Officieel is belasting een neutraal instrument voor overheidsbeleid. De beruchte blauwe envelop slaat niemand over, het rekenmodel bepaalt vervolgens wat je betaalt. De belastingdienst loopt de cijfertjes na. Maar achter dat ‘neutrale’ instrument gaan grote politieke keuzes schuil over hoe de maatschappij is ingericht. Links streeft er traditioneel naar om via belastingen te nivelleren: de sociale ongelijkheid te verkleinen volgens het principe ‘de sterkste schouders dragen de zwaarste lasten’. Rechts vindt dit een vorm van roofzucht van mensen die jaloers zijn op wat de rijken door hun eigen prestaties hebben binnengehaald.

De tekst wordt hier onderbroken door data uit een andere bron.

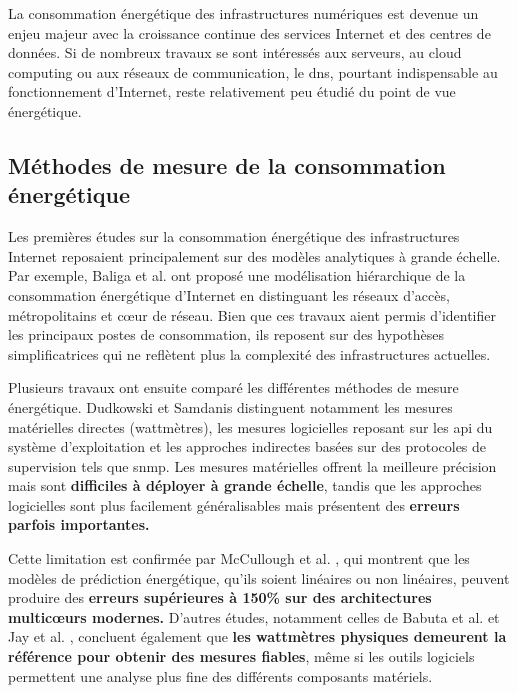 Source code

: \documentclass[12pt, a4paper]{report}
\begin{document}
	La consommation énergétique des infrastructures numériques est devenue un enjeu majeur avec la croissance continue des services Internet et des centres de données. Si de nombreux travaux se sont intéressés aux serveurs, au cloud computing ou aux réseaux de communication, le \gls{dns}, pourtant indispensable au fonctionnement d'Internet, reste relativement peu étudié du point de vue énergétique.

	\subsection{Méthodes de mesure de la consommation énergétique}

	Les premières études sur la consommation énergétique des infrastructures Internet reposaient principalement sur des modèles analytiques à grande échelle. Par exemple, Baliga et al. \cite{baliga2011energy_internet} ont proposé une modélisation hiérarchique de la consommation énergétique d'Internet en distinguant les réseaux d'accès, métropolitains et cœur de réseau. Bien que ces travaux aient permis d'identifier les principaux postes de consommation, ils reposent sur des hypothèses simplificatrices qui ne reflètent plus la complexité des infrastructures actuelles.

	Plusieurs travaux ont ensuite comparé les différentes méthodes de mesure énergétique. Dudkowski et Samdanis \cite{dudkowski2019energy_taxonomy} distinguent notamment les mesures matérielles directes (wattmètres), les mesures logicielles reposant sur les \gls{api} du système d'exploitation et les approches indirectes basées sur des protocoles de supervision tels que \gls{snmp}. Les mesures matérielles offrent la meilleure précision mais sont \textbf{difficiles à déployer à grande échelle}, tandis que les approches logicielles sont plus facilement généralisables mais présentent des \textbf{erreurs parfois importantes.}

	Cette limitation est confirmée par McCullough et al. \cite{mccullough2011energy_error}, qui montrent que les modèles de prédiction énergétique, qu'ils soient linéaires ou non linéaires, peuvent produire des \textbf{erreurs supérieures à 150\% sur des architectures multicœurs modernes.} D'autres études, notamment celles de Babuta et al. \cite{babuta2020power_tools} et Jay et al. \cite{jay2016power_tools}, concluent également que \textbf{les wattmètres physiques demeurent la référence pour obtenir des mesures fiables}, même si les outils logiciels permettent une analyse plus fine des différents composants matériels.
\end{document}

Onder deze argumenten over herverdeling liggen op hun beurt diepere discussies over de oorsprong van ongelijkheid. Want stel dat die rijken zelf hun rijkdom niet hebben verworven door hard te werken maar door roof. Stel bijvoorbeeld dat de directeur van een bedrijf als Shell dankzij zijn plek in het productieproces zich onrechtmatig een deel van de opbrengst kan toe-eigenen van wat anderen met hun bloed, zweet en tranen hebben geproduceerd, zoals socialisten beweren sinds Karl Marx Het Kapitaal schreef. Dan is herverdeling via belastingen geen diefstal, maar het terugnemen van iets dat de rijken niet toebehoort. Als de ‘1 procent’ – dus niet de dokter, winkelier of advocaat, maar de bewoners van de Quote 500 – haar vermogen door diefstal verkrijgt, wordt de vraag zelfs waarom je zou stoppen bij het heffen van een hoger tarief voor de derde belastingschijf. Marx eindigt Het Kapitaal met de oproep tot het ‘onteigenen van de onteigenaars’. Zijn einddoel was een maatschappij waarin de tegenstellingen tussen arm en rijk niet zijn gedempt, maar zijn verdwenen. Belastingpolitiek is dan een onderdeel van klassenstrijd.

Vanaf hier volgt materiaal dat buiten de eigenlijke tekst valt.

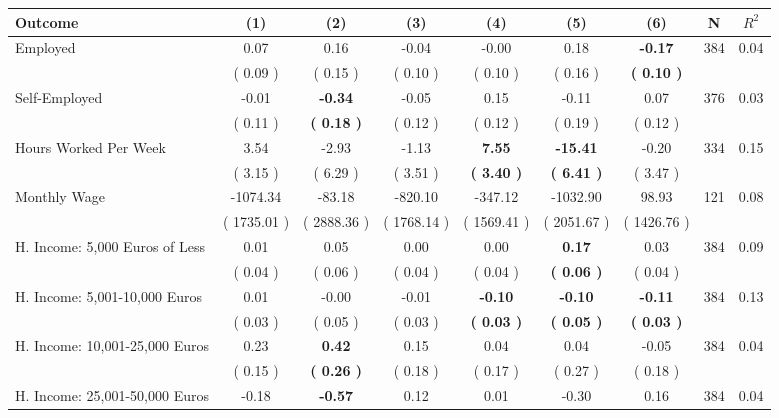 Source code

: \begin{tabular}{lcccccccc}
\toprule
 \textbf{Outcome} & \textbf{(1)} & \textbf{(2)} & \textbf{(3)} & \textbf{(4)} & \textbf{(5)} & \textbf{(6)} & \textbf{N} & \textbf{$ R^2$} \\
\midrule
Employed &      0.07 &      0.16 &     -0.04 &     -0.00 &      0.18 & \textbf{    -0.17} & 384 &       0.04 \\ 
 & (     0.09 ) & (     0.15 ) & (     0.10 ) & (     0.10 ) & (     0.16 ) & \textbf{(     0.10 )} & \\
Self-Employed &     -0.01 & \textbf{    -0.34} &     -0.05 &      0.15 &     -0.11 &      0.07 & 376 &       0.03 \\ 
 & (     0.11 ) & \textbf{(     0.18 )} & (     0.12 ) & (     0.12 ) & (     0.19 ) & (     0.12 ) & \\
Hours Worked Per Week &      3.54 &     -2.93 &     -1.13 & \textbf{     7.55} & \textbf{   -15.41} &     -0.20 & 334 &       0.15 \\ 
 & (     3.15 ) & (     6.29 ) & (     3.51 ) & \textbf{(     3.40 )} & \textbf{(     6.41 )} & (     3.47 ) & \\
Monthly Wage &  -1074.34 &    -83.18 &   -820.10 &   -347.12 &  -1032.90 &     98.93 & 121 &       0.08 \\ 
 & (  1735.01 ) & (  2888.36 ) & (  1768.14 ) & (  1569.41 ) & (  2051.67 ) & (  1426.76 ) & \\
H. Income: 5,000 Euros of Less &      0.01 &      0.05 &      0.00 &      0.00 & \textbf{     0.17} &      0.03 & 384 &       0.09 \\ 
 & (     0.04 ) & (     0.06 ) & (     0.04 ) & (     0.04 ) & \textbf{(     0.06 )} & (     0.04 ) & \\
H. Income: 5,001-10,000 Euros &      0.01 &     -0.00 &     -0.01 & \textbf{    -0.10} & \textbf{    -0.10} & \textbf{    -0.11} & 384 &       0.13 \\ 
 & (     0.03 ) & (     0.05 ) & (     0.03 ) & \textbf{(     0.03 )} & \textbf{(     0.05 )} & \textbf{(     0.03 )} & \\
H. Income: 10,001-25,000 Euros &      0.23 & \textbf{     0.42} &      0.15 &      0.04 &      0.04 &     -0.05 & 384 &       0.04 \\ 
 & (     0.15 ) & \textbf{(     0.26 )} & (     0.18 ) & (     0.17 ) & (     0.27 ) & (     0.18 ) & \\
H. Income: 25,001-50,000 Euros &     -0.18 & \textbf{    -0.57} &      0.12 &      0.01 &     -0.30 &      0.16 & 384 &       0.04 \\ 

\end{tabular}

Dat klinkt misschien volslagen utopisch, zeker gezien de politieke verhoudingen van dit moment. De eerlijkheid gebiedt te zeggen dat rechts er in de afgelopen twintig jaar een stuk beter in is geslaagd zijn belastingagenda door te drukken dan – al dan niet radicaal – links. De onteigenaars gaan, mede dankzij neoliberaal belastingbeleid, voorlopig stug door met onteigenen. Onderstaande tabel geeft dit goed weer. De tabel toont de verdeling van de Nederlandse belastingopbrengsten over verschillende soorten belasting in 1990 en in 2010.

 

Verdeling belastingopbrengsten in Nederland
1990 2010
Indirecte belastingen (BTW en accijnzen) 40% 50%
Loonbelasting 36% 34%
Vennootschapsbelasting 13% 9%
Vermogensbelasting 5% 2%
Overige belastingen 6% 5%
bron: www.cbs.nl

 

Denivelleren

Het eerste wat opvalt is de grote verschuiving van directe belastingen (op inkomen en vermogen) naar indirecte belastingen (btw en accijnzen). In 1990 vormden loonbelasting, winstbelasting en vermogensbelasting samen veruit de grootste bron van inkomsten voor de staat. Nu is de verdeling fifty-fifty. Dat is een vorm van denivelleren: het vergroten van de ongelijkheid via belastingpolitiek. Rijk en arm betalen aan de kassa precies evenveel btw. En omdat mensen met een lager inkomen een veel groter deel van hun inkomen uitgeven aan hun dagelijkse behoeften, drukken indirecte belastingen relatief zwaarder op hun huishoudbudget dan op dat van de rijken. De doorgevoerde btw-verhoging van 2 procent is alleen maar een stapje in een lang programma van het verschuiven van de belastingdruk van rijk naar arm.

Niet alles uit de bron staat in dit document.